The portfolio sale includes about $278 million of secured debt tied to the properties. That debt is expected to be either defeased or assumed by the purchaser, meaning obligations associated with these loans move in connection with the transaction’s closing.

When is National Healthcare Properties (NHP) expecting this portfolio sale to close?

The company expects the transaction to close in the third or fourth quarter of 2026. Closing is contingent on the purchaser completing due diligence, lender approvals for loan assumptions, and other customary conditions outlined in the purchase and sale agreement.

What conditions must be met before National Healthcare Properties’ (NHP) sale closes?

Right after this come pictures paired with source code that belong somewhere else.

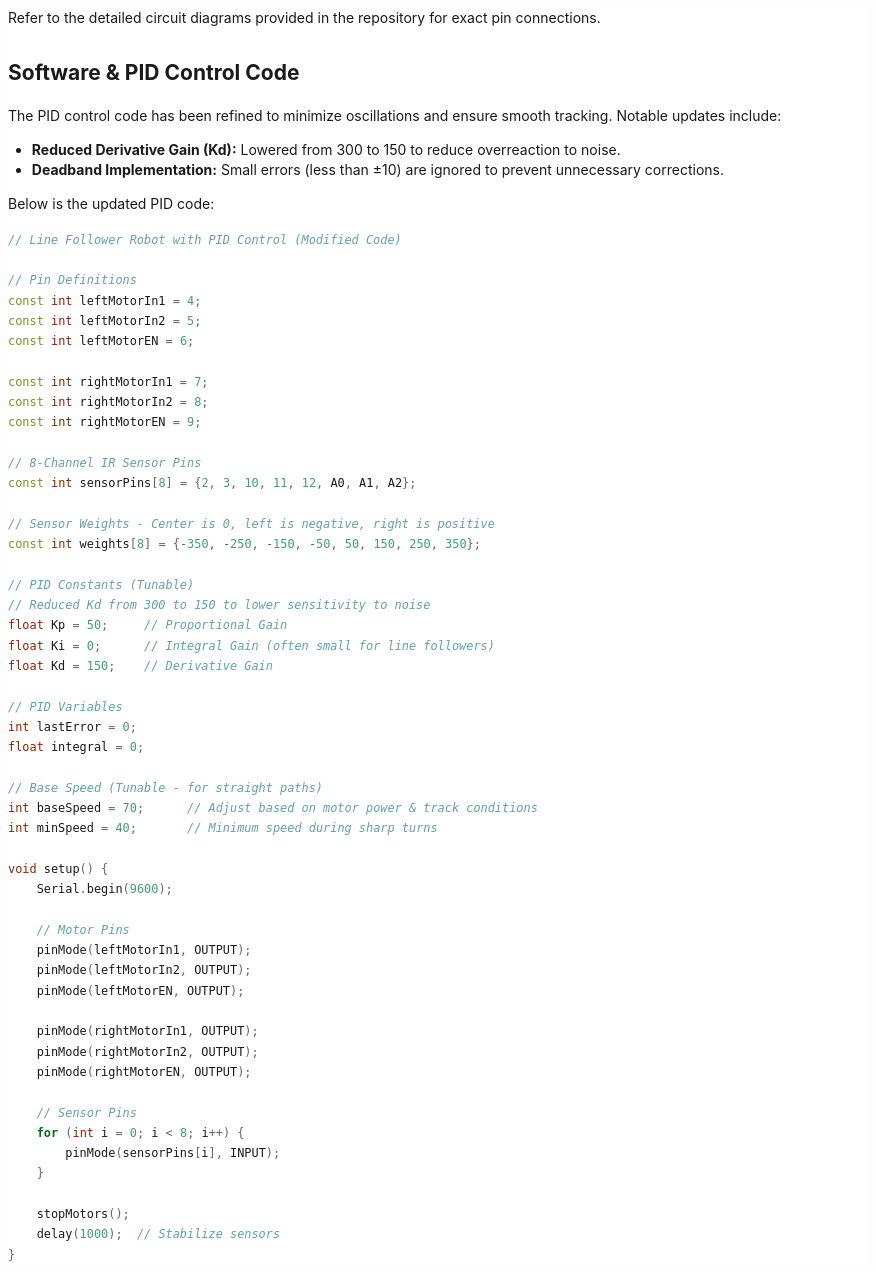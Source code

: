 Refer to the detailed circuit diagrams provided in the repository for exact pin connections.

## Software & PID Control Code
The PID control code has been refined to minimize oscillations and ensure smooth tracking. Notable updates include:
- **Reduced Derivative Gain (Kd):** Lowered from 300 to 150 to reduce overreaction to noise.
- **Deadband Implementation:** Small errors (less than ±10) are ignored to prevent unnecessary corrections.

Below is the updated PID code:

```cpp
// Line Follower Robot with PID Control (Modified Code)

// Pin Definitions
const int leftMotorIn1 = 4;
const int leftMotorIn2 = 5;
const int leftMotorEN = 6;

const int rightMotorIn1 = 7;
const int rightMotorIn2 = 8;
const int rightMotorEN = 9;

// 8-Channel IR Sensor Pins
const int sensorPins[8] = {2, 3, 10, 11, 12, A0, A1, A2};

// Sensor Weights - Center is 0, left is negative, right is positive
const int weights[8] = {-350, -250, -150, -50, 50, 150, 250, 350};

// PID Constants (Tunable)
// Reduced Kd from 300 to 150 to lower sensitivity to noise
float Kp = 50;     // Proportional Gain
float Ki = 0;      // Integral Gain (often small for line followers)
float Kd = 150;    // Derivative Gain

// PID Variables
int lastError = 0;
float integral = 0;

// Base Speed (Tunable - for straight paths)
int baseSpeed = 70;      // Adjust based on motor power & track conditions
int minSpeed = 40;       // Minimum speed during sharp turns

void setup() {
    Serial.begin(9600);

    // Motor Pins
    pinMode(leftMotorIn1, OUTPUT);
    pinMode(leftMotorIn2, OUTPUT);
    pinMode(leftMotorEN, OUTPUT);

    pinMode(rightMotorIn1, OUTPUT);
    pinMode(rightMotorIn2, OUTPUT);
    pinMode(rightMotorEN, OUTPUT);

    // Sensor Pins
    for (int i = 0; i < 8; i++) {
        pinMode(sensorPins[i], INPUT);
    }

    stopMotors();
    delay(1000);  // Stabilize sensors
}

```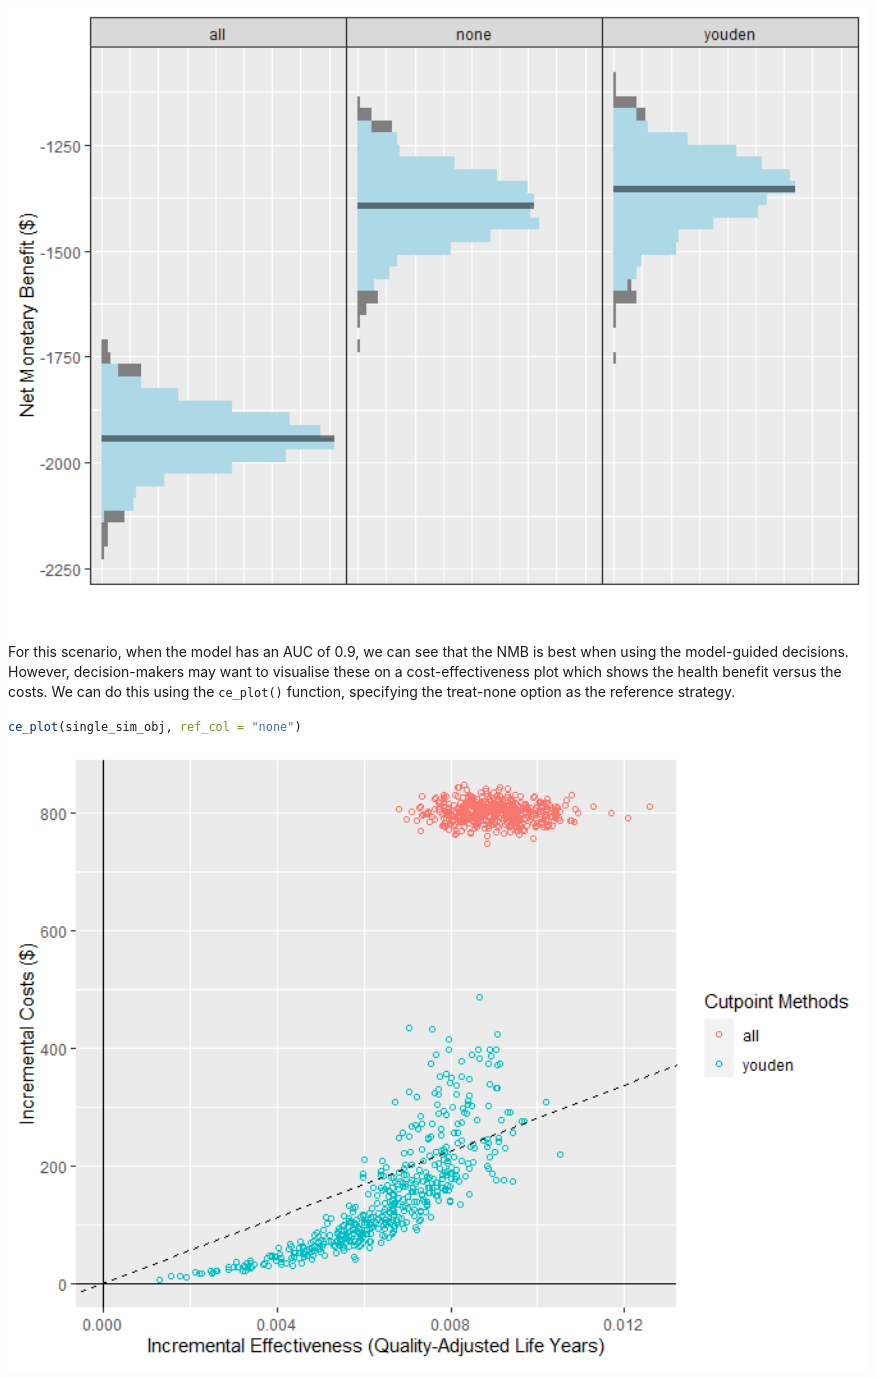<img src="man/figures/README-unnamed-chunk-9-1.png" width="100%" />

For this scenario, when the model has an AUC of 0.9, we can see that the
NMB is best when using the model-guided decisions. However,
decision-makers may want to visualise these on a cost-effectiveness plot
which shows the health benefit versus the costs. We can do this using
the `ce_plot()` function, specifying the treat-none option as the
reference strategy.

``` r
ce_plot(single_sim_obj, ref_col = "none")
```

<img src="man/figures/README-unnamed-chunk-10-1.png" width="100%" />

Closing depends on several customary conditions, including completion of the purchaser’s due diligence, approvals from lenders for assuming relevant loans, and other closing conditions specified in the purchase and sale agreement between the parties.

Where can investors find the full purchase and sale agreement for National Healthcare Properties (NHP)?

The company states that the full text of the purchase and sale agreement will be filed as an exhibit to its Form 10-Q for the quarter ended June 30, 2026. Portions may be omitted under applicable Regulation S-K provisions.